◆ **Task statement**:
Identify all lines in the listing that include the word "Portfolio", and copy them out.

◆ **Data shown**:
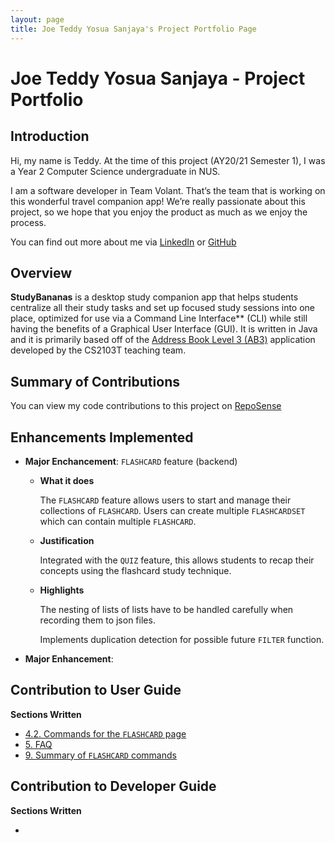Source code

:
 ```yaml
---
layout: page
title: Joe Teddy Yosua Sanjaya's Project Portfolio Page
---
```


# Joe Teddy Yosua Sanjaya - Project Portfolio

## Introduction
Hi, my name is Teddy. At the time of this project (AY20/21 Semester 1), I was a Year 2 Computer Science undergraduate in NUS.

I am a software developer in Team Volant. That’s the team that is working on this wonderful travel companion app! We’re really passionate about this project, so we hope that you enjoy the product as much as we enjoy the process.

You can find out more about me via [LinkedIn](https://www.linkedin.com/in/joeteddyyosuasanjaya/) or [GitHub](https://github.com/cupofjoee)

## Overview
**StudyBananas** is a desktop study companion app that helps students centralize all their study tasks and set up focused study sessions into one place, optimized for use via a Command Line Interface** (CLI) while still having the benefits of a Graphical User Interface (GUI). It is written in Java and it is primarily based off of the [Address Book Level 3 (AB3)](https://github.com/nus-cs2103-AY1920S1/addressbook-level3) application developed by the CS2103T teaching team.

## Summary of Contributions

You can view my code contributions to this project on [RepoSense](https://nus-cs2103-ay2021s1.github.io/tp-dashboard/#breakdown=true&search=cupofjoee&sort=groupTitle&sortWithin=title&since=2020-08-14&timeframe=commit&mergegroup=&groupSelect=groupByRepos&checkedFileTypes=docs~functional-code~test-code~other&tabOpen=true&until=2020-11-09&tabType=authorship&tabAuthor=cupofjoee&tabRepo=AY2021S1-CS2103T-F12-2%2Ftp%5Bmaster%5D&authorshipIsMergeGroup=false&authorshipFileTypes=docs~functional-code~test-code~other)

## Enhancements Implemented

* **Major Enchancement**: `FLASHCARD` feature (backend)

  * **What it does**   
    
    The `FLASHCARD` feature allows users to start and manage their collections of `FLASHCARD`. Users can create multiple `FLASHCARDSET` which can contain multiple `FLASHCARD`.

  * **Justification**
    
    Integrated with the `QUIZ` feature, this allows students to recap their concepts using the flashcard study technique.

  * **Highlights**
    
    The nesting of lists of lists have to be handled carefully when recording them to json files.

    Implements duplication detection for possible future `FILTER` function.

* **Major Enhancement**: 

## Contribution to User Guide

**Sections Written**

* [4.2. Commands for the `FLASHCARD` page](https://ay2021s1-cs2103t-f12-2.github.io/tp/UserGuide.html#32-commands-for-the-flashcard-page-teddy)
* [5. FAQ](https://ay2021s1-cs2103t-f12-2.github.io/tp/UserGuide.html#4-faq-teddy)
* [9. Summary of `FLASHCARD` commands](https://ay2021s1-cs2103t-f12-2.github.io/tp/UserGuide.html#flashcard-commands-teddy)

## Contribution to Developer Guide

**Sections Written**

*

◆ **Your response**:
title: Joe Teddy Yosua Sanjaya's Project Portfolio Page
# Joe Teddy Yosua Sanjaya - Project Portfolio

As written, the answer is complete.